# [Work instructions]
Set every entry down again exactly, excluding any pictures.
-------- Records for processing --------
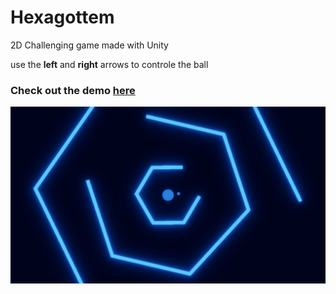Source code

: # Hexagottem
2D Challenging game made with Unity

use the **left** and **right** arrows to controle the ball

### Check out the demo [here](https://astromium.github.io/Hexagottem)

![game image](https://github.com/Astromium/Hexagottem/blob/master/hexagottem%20(1).png)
--------
# [Final answer]
Source code

: # Hexagottem
2D Challenging game made with Unity

use the **left** and **right** arrows to controle the ball

### Check out the demo [here](https://astromium.github.io/Hexagottem)

![game image](https://github.com/Astromium/Hexagottem/blob/master/hexagottem%20(1).png)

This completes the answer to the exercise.